‘Stories of skill, patience, grit and swashbuckling verve retold in an urgent, compelling style. You are there on the terraces, in the game.’ - Times Educational Supplement
‘Painstaking research coupled with real insight into the temperaments of his heroes gives a peculiarly graphic quality to his writing.’ - Sunday Times
‘His versions have the satisfactory roundness and wholeness of brilliantly written short stories.’ - The Field
The truly great innings is more than a display of consummate skill and artistry: it is an expression of character.
Unlike the merely good innings, which taken from its context often lose meaning, the great innings can transcend a dull game.
Such an innings was played by Bill Edrich in the final Test in South Africa in 1939, when England were set the fantastic score of 696 to win.
Then there is the dramatic story of the 22-year-old Len Hutton making the world’s record Test score, against all the wiles of Bradman and his bowlers.
There is a wonderful innings by Bradman himself at Lord’s in 1934.
We read of the youthful McCabe, coming in to face Larwood and Voce at their most terrifying, standing his ground and hitting the dreaded ‘bodyline’ all over the field.
Of Russell Endean defying Lindwall, Miller, Johnston and Benaud for seven and a half hours to lay the foundations of South Africa’s first win against Australia for 42 years.
Of Washbrook, recalled to Test cricket at the age of 41 and then required to join Peter May when England were 17 for 3. Of Harold Gimblett’s first innings in county cricket.
Of Learie Constantine having his leg pulled by his compatriots after dropping a catch, boasting that he would ‘show them something’, and going on to win the match almost single-handed.
Of Jack Hobbs holding Australia at bay on a drying wicket to win back the Ashes.
The ten innings selected will be talked of as long as cricket is played. The author succeeds brilliantly in describing them just as they were, with the full flavour of the excitement on and off the field, but without any flourishes and inventions of his own. As Neville Cardus says in his Foreword, ‘Mr. Barker has the knack of letting a cricket book seem to write itself.’

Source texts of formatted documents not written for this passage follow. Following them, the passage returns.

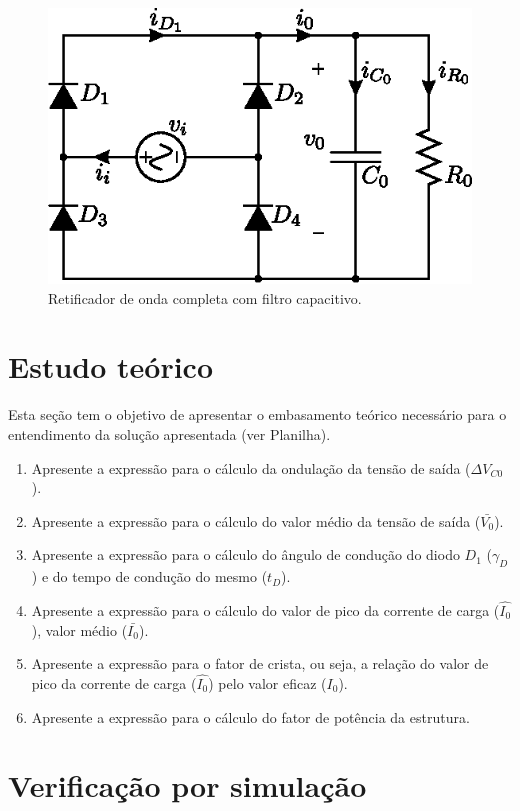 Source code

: \begin{figure}[!hb]
	\centering
	\includegraphics[width=0.65\linewidth]{Figs/RetOndaCompletaRC}
	\caption{Retificador de onda completa com filtro capacitivo.}
	\label{fig:retondacompletarc}
\end{figure}






\section{Estudo teórico}

Esta seção tem o objetivo de apresentar o embasamento teórico necessário para o entendimento da solução apresentada (ver Planilha).
\begin{enumerate}									
	\item  Apresente a expressão para o cálculo da ondulação da tensão de saída ($\Delta V_{C0}$).
	\item Apresente a expressão para o cálculo do valor médio da tensão de saída ($\bar{V_0}$).
	\item  Apresente a expressão para o cálculo do ângulo de condução do diodo $D_1$ ($\gamma_D$) e do tempo de condução do mesmo ($t_D$).
	\item  Apresente a expressão para o cálculo do valor de pico da corrente de carga ($\hat{I_0}$), valor médio ($\bar{I_0}$).
	\item Apresente a expressão para o fator de crista, ou seja, a relação do valor de pico da corrente de carga ($\hat{I_0}$) pelo valor eficaz (${I_0}$).
	
	\item Apresente a expressão para o cálculo do fator de potência da estrutura.
	
\end{enumerate}


\section{Verificação por simulação}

Ralph Barker (1917-2011) started work as a sporting journalist in 1934. He joined the RAF in 1940 as an air-gunner, and subsequently worked in the RAF Historical Branch and in Intelligence, before retiring in 1961 to write full time. Cricket was his life-long passion and his other works include: Down in the Drink, The Ship-Busters, Strike Hard, Strike Sure, The Thousand Plan, Great Mysteries of the Air, One Man’s Jungle, Not Here, But in Another Place and The Cricketing Family Edrich.